More recently, I overheard some bikers talking about how hot they got during recent trips. So, I thought I’d share some tips for staying cool during summer motorcycle rides. And guess what? Not all of it involves new gear!
Staying Cool During Summer Motorcycle Trips
No matter where you’re riding in this amazing country – from the Rockies of Colorado, to Myrtle Beach in South Carolina, to the Chattahoochee National Forest in Georgia, to the Great Smoky Mountains of Tennessee – you need to be prepared for the effects of heat.
My advice is going to fall into two categories: 1) healthy habits, and 2) gear. Now, sometimes gear can support your healthy habits, so we’re just going to jumble the two topics together. Still, to stay cool during hot summer rides, you should think about both your habits and your gear.
You know what makes you hot? Dehydration! Even though you may feel like the breeze is keeping you cool while you ride, your body is continuously soaking up intense heat rays from the sun. Extended exposure can cause something called “heat exhaustion,” which can sneak up on you quickly. To avoid heat exhaustion, which is accompanied by dehydration, you need to drink lots of water. I also recommend drinking electrolytes at least once a day. I keep Nuun tablets on hand because they are easy to transport, contain very little sugar (as opposed to Gatorade), and I can drop them into any bottle of water any time to get the vitamins and minerals that my body craves.
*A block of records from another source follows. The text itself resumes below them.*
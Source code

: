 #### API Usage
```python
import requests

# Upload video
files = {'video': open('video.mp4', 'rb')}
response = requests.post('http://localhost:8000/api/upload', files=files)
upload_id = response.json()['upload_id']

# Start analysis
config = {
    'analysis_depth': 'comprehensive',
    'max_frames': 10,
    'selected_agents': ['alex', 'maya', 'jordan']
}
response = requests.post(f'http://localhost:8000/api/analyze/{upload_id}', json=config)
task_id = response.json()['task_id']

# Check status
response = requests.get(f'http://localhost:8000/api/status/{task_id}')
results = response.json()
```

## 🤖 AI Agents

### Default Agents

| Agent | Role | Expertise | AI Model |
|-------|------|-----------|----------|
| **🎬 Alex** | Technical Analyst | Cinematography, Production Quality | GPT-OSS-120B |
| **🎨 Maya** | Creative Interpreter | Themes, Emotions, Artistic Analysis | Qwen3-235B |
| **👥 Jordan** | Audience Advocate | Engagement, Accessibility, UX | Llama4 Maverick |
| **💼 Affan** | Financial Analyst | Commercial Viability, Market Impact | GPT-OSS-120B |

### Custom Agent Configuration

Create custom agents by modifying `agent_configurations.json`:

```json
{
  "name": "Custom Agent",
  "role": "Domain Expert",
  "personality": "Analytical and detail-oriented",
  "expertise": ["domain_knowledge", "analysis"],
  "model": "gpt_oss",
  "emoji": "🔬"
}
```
There are also lots of good hydration backpacks on the market. You can use a simple CamelBak or go higher-end for a backpack that also contains lots of compartments for snacks (eat salty treats to restore your body’s minerals), your wallet, etc.
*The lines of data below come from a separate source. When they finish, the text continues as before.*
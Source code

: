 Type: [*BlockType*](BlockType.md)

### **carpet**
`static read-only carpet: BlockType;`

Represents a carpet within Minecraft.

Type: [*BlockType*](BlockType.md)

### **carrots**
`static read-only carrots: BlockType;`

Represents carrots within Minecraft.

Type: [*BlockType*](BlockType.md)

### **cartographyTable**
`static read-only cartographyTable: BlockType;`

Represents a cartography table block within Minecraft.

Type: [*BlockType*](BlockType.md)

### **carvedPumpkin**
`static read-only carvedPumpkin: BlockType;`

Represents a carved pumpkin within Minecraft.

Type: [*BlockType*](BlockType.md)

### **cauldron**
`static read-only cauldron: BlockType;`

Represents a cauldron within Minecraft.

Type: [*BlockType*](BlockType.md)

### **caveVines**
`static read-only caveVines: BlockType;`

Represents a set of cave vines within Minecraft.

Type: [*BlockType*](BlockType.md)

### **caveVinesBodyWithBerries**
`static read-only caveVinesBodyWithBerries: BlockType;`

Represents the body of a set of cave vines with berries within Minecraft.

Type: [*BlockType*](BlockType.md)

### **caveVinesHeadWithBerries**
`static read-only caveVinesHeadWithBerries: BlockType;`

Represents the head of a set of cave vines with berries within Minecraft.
Also, don’t drink alcohol or caffeine. The alcohol reminder should be obvious, not only because you shouldn’t drink and ride but also because it can dehydrate you. The same is true for caffeine. Coffee and soda can lead to dehydration. (But, honestly, I need caffeine to jump-start my day. I’d rather be alert than asleep!)
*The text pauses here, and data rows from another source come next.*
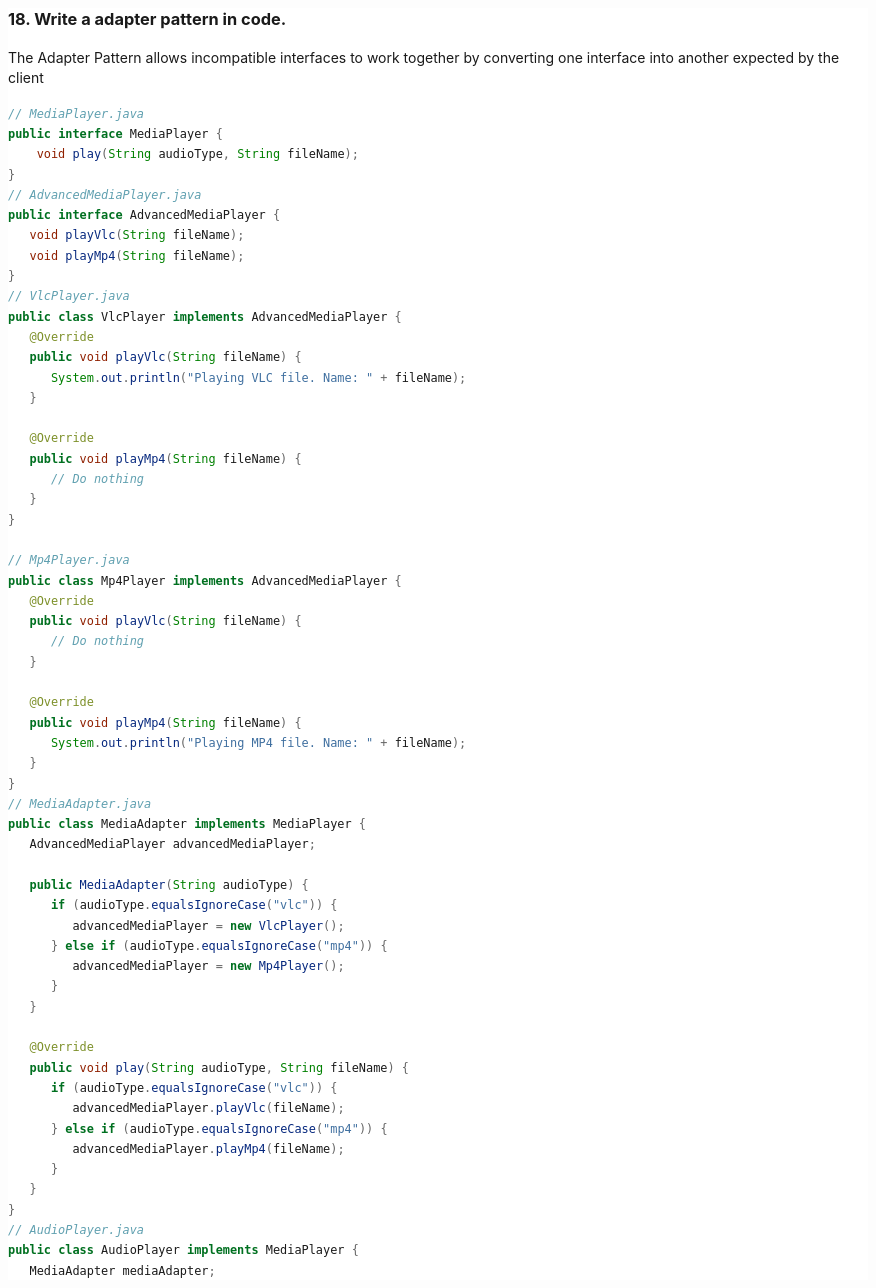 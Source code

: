 ### 18. Write a adapter pattern in code.
The Adapter Pattern allows incompatible interfaces to work together by converting one interface into another expected
by the client
```java
// MediaPlayer.java
public interface MediaPlayer {
    void play(String audioType, String fileName);
}
// AdvancedMediaPlayer.java
public interface AdvancedMediaPlayer {
   void playVlc(String fileName);
   void playMp4(String fileName);
}
// VlcPlayer.java
public class VlcPlayer implements AdvancedMediaPlayer {
   @Override
   public void playVlc(String fileName) {
      System.out.println("Playing VLC file. Name: " + fileName);
   }

   @Override
   public void playMp4(String fileName) {
      // Do nothing
   }
}

// Mp4Player.java
public class Mp4Player implements AdvancedMediaPlayer {
   @Override
   public void playVlc(String fileName) {
      // Do nothing
   }

   @Override
   public void playMp4(String fileName) {
      System.out.println("Playing MP4 file. Name: " + fileName);
   }
}
// MediaAdapter.java
public class MediaAdapter implements MediaPlayer {
   AdvancedMediaPlayer advancedMediaPlayer;

   public MediaAdapter(String audioType) {
      if (audioType.equalsIgnoreCase("vlc")) {
         advancedMediaPlayer = new VlcPlayer();
      } else if (audioType.equalsIgnoreCase("mp4")) {
         advancedMediaPlayer = new Mp4Player();
      }
   }

   @Override
   public void play(String audioType, String fileName) {
      if (audioType.equalsIgnoreCase("vlc")) {
         advancedMediaPlayer.playVlc(fileName);
      } else if (audioType.equalsIgnoreCase("mp4")) {
         advancedMediaPlayer.playMp4(fileName);
      }
   }
}
// AudioPlayer.java
public class AudioPlayer implements MediaPlayer {
   MediaAdapter mediaAdapter;
```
This section may recommend more gear than healthy habits. However, you probably have some of this stuff at home; you just need to use it properly on hot days.
- Dress in layers: The first layer you put on should help your body regulate its temperature. You don’t want leather next to your skin because it traps heat! Instead, wear a tight, synthetic shirt next to your skin so that it wicks sweat away but still breathes. Yes, even long sleeves are a good idea because you’ll protect your skin from the sun and the material will help your arms stay cool.
- Cover up: Speaking of covering your arms, you should actually cover up your entire body for summer rides, just as you do in winter rides. It sounds hot but if you wear the right materials, it can actually be much cooler than exposing your skin to continuous sunshine. That breeze while you’re riding can only mask the sun’s intensity for so long. The key to covering up in the summer is to wear gear that is light and well-ventilated. Even today’s helmets offer great ventilation options to keep your dome protected and cool!
- Chillers: So, this is a bit of advice I gained from watching a bunch of high school athletes. They have these towels that retain moisture and they put them on the backs of their necks to cool off during intense games or workouts. It’s brilliant! So, I looked around and discovered that there are cooling neck wraps for bikers, too.
Finally, if you’re headed out on a long ride, plan breaks! Stop at a little ice cream shop, stroll around the adorable small towns where your rides take you, visit the mom-and-pop shops that live for summer traffic. Then, get back in the saddle and head back on the road.
As we all know, when it comes to riding in the great, beautiful United States of America, it’s not about the destination, it’s about the journey. Have a fun, safe, COOL summer!